Your likeness is also "just factual content", so by this logic, no one should care about any of your preferences regarding it. Your only way to resolve this contradiction is apparently to arbitrarily define the things where you think preferences should matter as "not having marginal cost".
The only thing you've made clear with this line of reasoning is that you feel free to disregard anyone's preferences if they're inconvenient to you.
> But now you're just making an arbitrary distinction? That seems suspicious.
Maybe? I don't think it's very arbitrary.
> You might, but there are numerous cases where this is illegal, which means the legal system disagrees with you.
Situations like what? Time-shifting is very well established as legal.
> Your likeness is also "just factual content",
No it's not. There are moral rights and privacy rights involved.
> Your only way to resolve this contradiction is apparently to arbitrarily define the things where you think preferences should matter as "not having marginal cost".
I said it does have marginal cost. After you brought up how a server request in this situation pretty much doesn't.
> The only thing you've made clear with this line of reasoning is that you feel free to disregard anyone's preferences if they're inconvenient to you.
It's hard for me to believe you wrote this description of my argument in good faith.
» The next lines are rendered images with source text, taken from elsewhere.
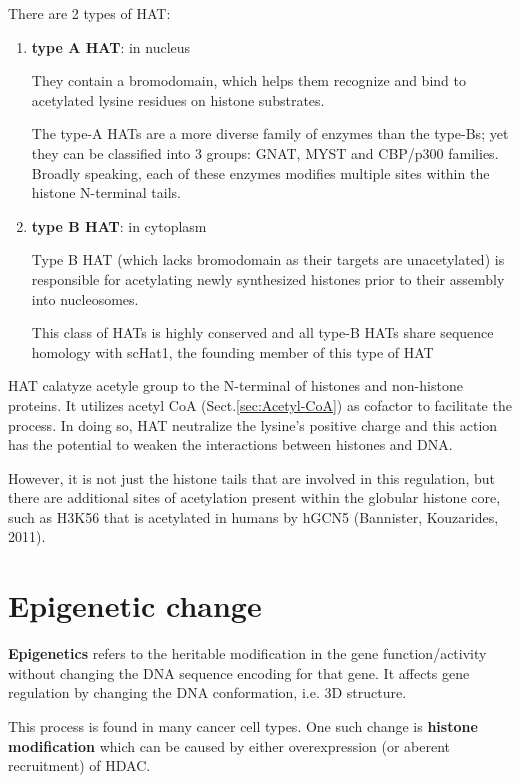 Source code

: There are 2 types of HAT:
\begin{enumerate}
  \item {\bf type A HAT}: in nucleus
  
  They contain a bromodomain, which helps them recognize and bind to acetylated
  lysine residues on histone substrates.

The type-A HATs are a more diverse family of enzymes than the type-Bs; yet they
can be classified into 3 groups: GNAT, MYST and CBP/p300 families.
Broadly speaking, each of these enzymes modifies multiple sites within the
histone N-terminal tails.
  
  \item {\bf type B HAT}: in cytoplasm
  
  Type B HAT (which lacks bromodomain as their targets are unacetylated) is
  responsible for acetylating newly synthesized histones prior to their assembly
  into nucleosomes.

This class of HATs is highly conserved and all type-B HATs share sequence
homology with scHat1, the founding member of this type of HAT
  
\end{enumerate}

HAT calatyze acetyle group to the N-terminal of histones and non-histone
proteins. It utilizes acetyl CoA (Sect.\ref{sec:Acetyl-CoA}) as cofactor to
facilitate the process. In doing so, HAT neutralize the lysine's positive charge
and this action has the potential to weaken the interactions between histones
and DNA.

However, it is not just the histone tails that are involved in this regulation,
but there are additional sites of acetylation present within the globular
histone core, such as H3K56 that is acetylated in humans by hGCN5 (Bannister,
Kouzarides, 2011).


\section{Epigenetic change}
\label{sec:epigenetic-change}

{\bf Epigenetics} refers to  the heritable modification in the gene
function/activity without changing the DNA sequence encoding for that gene.
It affects gene regulation by changing the DNA conformation, i.e. 3D structure.

This process is found in many cancer cell types.
One such change is {\bf histone modification} which can be caused by either
overexpression (or aberent recruitment) of HDAC.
I have never even looked at these cameras, and if someone else's right to their own likeness got in the way of my own projects I would respect that right a lot. My own convenience has absolutely nothing to do with my argument. This is all about principles.
Both of these are valid arguments, which you seem to discount out of hand, as if the provider's concerns are inherently invalid.
Let me flip the question: should anyone who captures an image of you in a public setting be free to monetize your likeness? If you are arguing that the provider's concerns and wishes are irrelevant, would that not also apply to every person who leaves the privacy of their own homes? That they, too, would have absolutely no say in how their likeness in public settings is used?
I feel like we've already established a precedent that yes, you should have some say in how your likeness is used, even when it's captured in settings where you are freely putting it on display in public.
Why does this not apply to other resources that are just as freely given?